> **Problem description**: Look through the lines below and extract any with the word "Swagger".

> **Saved data entries**:
________________________________________

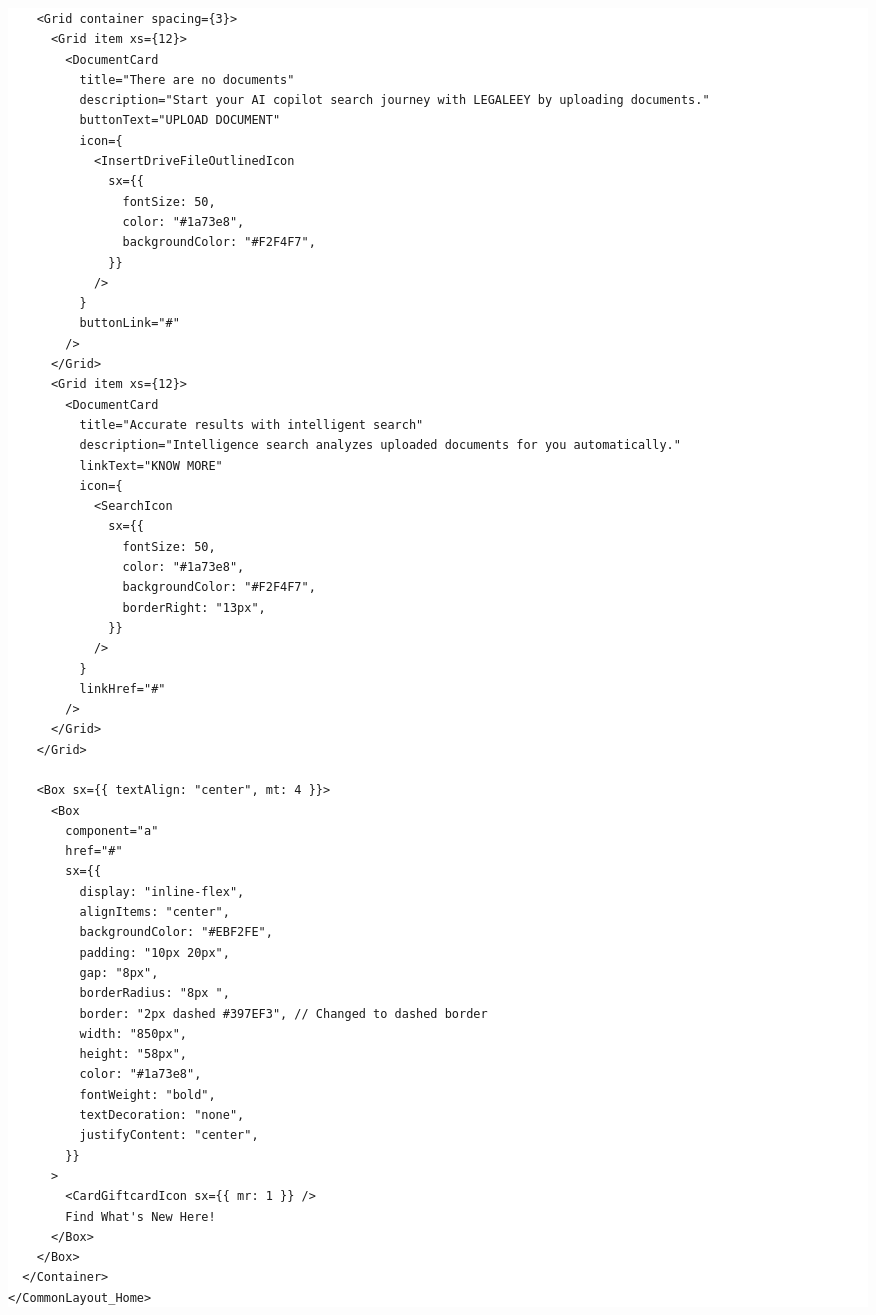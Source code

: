         <Grid container spacing={3}>
          <Grid item xs={12}>
            <DocumentCard
              title="There are no documents"
              description="Start your AI copilot search journey with LEGALEEY by uploading documents."
              buttonText="UPLOAD DOCUMENT"
              icon={
                <InsertDriveFileOutlinedIcon
                  sx={{
                    fontSize: 50,
                    color: "#1a73e8",
                    backgroundColor: "#F2F4F7",
                  }}
                />
              }
              buttonLink="#"
            />
          </Grid>
          <Grid item xs={12}>
            <DocumentCard
              title="Accurate results with intelligent search"
              description="Intelligence search analyzes uploaded documents for you automatically."
              linkText="KNOW MORE"
              icon={
                <SearchIcon
                  sx={{
                    fontSize: 50,
                    color: "#1a73e8",
                    backgroundColor: "#F2F4F7",
                    borderRight: "13px",
                  }}
                />
              }
              linkHref="#"
            />
          </Grid>
        </Grid>

        <Box sx={{ textAlign: "center", mt: 4 }}>
          <Box
            component="a"
            href="#"
            sx={{
              display: "inline-flex",
              alignItems: "center",
              backgroundColor: "#EBF2FE",
              padding: "10px 20px",
              gap: "8px",
              borderRadius: "8px ",
              border: "2px dashed #397EF3", // Changed to dashed border
              width: "850px",
              height: "58px",
              color: "#1a73e8",
              fontWeight: "bold",
              textDecoration: "none",
              justifyContent: "center",
            }}
          >
            <CardGiftcardIcon sx={{ mr: 1 }} />
            Find What's New Here!
          </Box>
        </Box>
      </Container>
    </CommonLayout_Home>
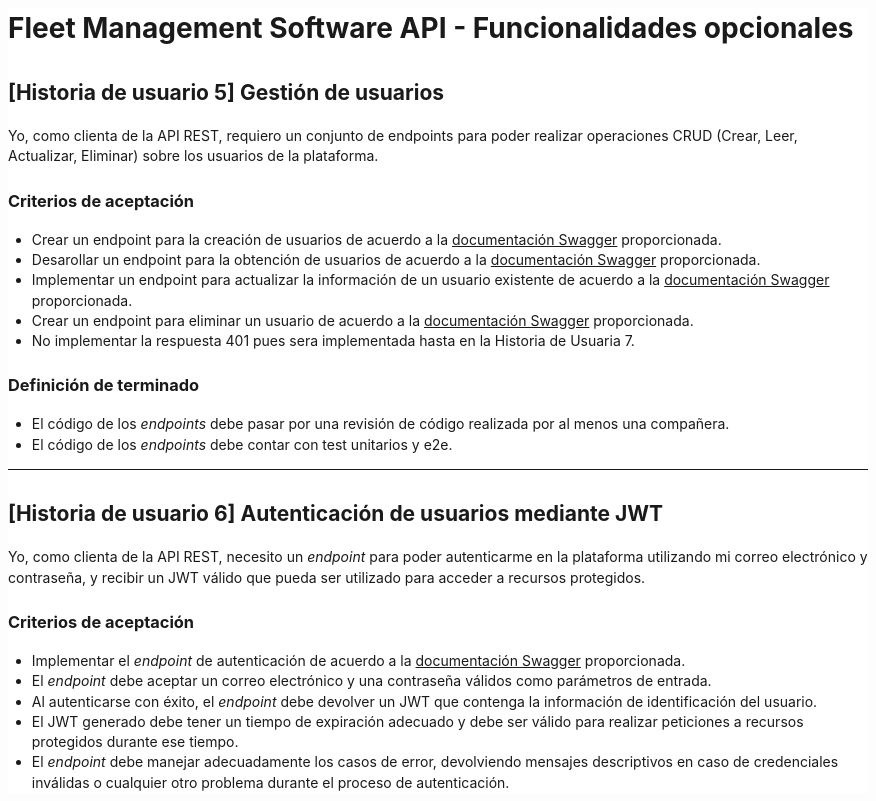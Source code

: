 # Fleet Management Software API - Funcionalidades opcionales

## [Historia de usuario 5] Gestión de usuarios

Yo, como clienta de la API REST, requiero un conjunto de endpoints para poder
realizar operaciones CRUD (Crear, Leer, Actualizar, Eliminar) sobre los
usuarios de la plataforma.

### Criterios de aceptación

* Crear un endpoint para la creación de usuarios de acuerdo a la
[documentación Swagger](https://app.swaggerhub.com/apis-docs/ssinuco/FleetManagementAPI/2.0.0#/users/createUser)
proporcionada.
* Desarollar un endpoint para la obtención de usuarios de acuerdo a la
[documentación Swagger](https://app.swaggerhub.com/apis-docs/ssinuco/FleetManagementAPI/2.0.0#/users/getUsers)
proporcionada.
* Implementar un endpoint para actualizar la
información de un usuario existente de acuerdo a la
[documentación Swagger](https://app.swaggerhub.com/apis-docs/ssinuco/FleetManagementAPI/2.0.0#/users/updateUser)
proporcionada.
* Crear un endpoint para eliminar un usuario de acuerdo a la
[documentación Swagger](https://app.swaggerhub.com/apis-docs/ssinuco/FleetManagementAPI/2.0.0#/users/deleteUser)
proporcionada.
* No implementar la respuesta 401 pues sera implementada hasta
  en la Historia de Usuaria 7.

### Definición de terminado

* El código de los _endpoints_ debe pasar por una revisión de código realizada
por al menos una compañera.
* El código de los _endpoints_ debe contar con test unitarios y e2e.

***

## [Historia de usuario 6] Autenticación de usuarios mediante JWT

Yo, como clienta de la API REST, necesito un _endpoint_ para poder autenticarme
en la plataforma utilizando mi correo electrónico y contraseña, y recibir un
JWT válido que pueda ser utilizado para acceder a recursos protegidos.

### Criterios de aceptación

* Implementar el _endpoint_ de autenticación de acuerdo a la
[documentación Swagger](https://app.swaggerhub.com/apis-docs/ssinuco/FleetManagementAPI/2.0.0#/auth/getToken)
proporcionada.
* El _endpoint_ debe aceptar un correo electrónico y una contraseña válidos
como parámetros de entrada.
* Al autenticarse con éxito, el _endpoint_ debe devolver un JWT que contenga la
información de identificación del usuario.
* El JWT generado debe tener un tiempo de expiración adecuado y debe ser válido
para realizar peticiones a recursos protegidos durante ese tiempo.
* El _endpoint_ debe manejar adecuadamente los casos de error,
devolviendo mensajes descriptivos en caso de credenciales
inválidas o cualquier otro problema durante el proceso de autenticación.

________________________________________

> **Task result**:
[documentación Swagger](https://app.swaggerhub.com/apis-docs/ssinuco/FleetManagementAPI/2.0.0#/users/createUser)
[documentación Swagger](https://app.swaggerhub.com/apis-docs/ssinuco/FleetManagementAPI/2.0.0#/users/getUsers)
[documentación Swagger](https://app.swaggerhub.com/apis-docs/ssinuco/FleetManagementAPI/2.0.0#/users/updateUser)
[documentación Swagger](https://app.swaggerhub.com/apis-docs/ssinuco/FleetManagementAPI/2.0.0#/users/deleteUser)
[documentación Swagger](https://app.swaggerhub.com/apis-docs/ssinuco/FleetManagementAPI/2.0.0#/auth/getToken)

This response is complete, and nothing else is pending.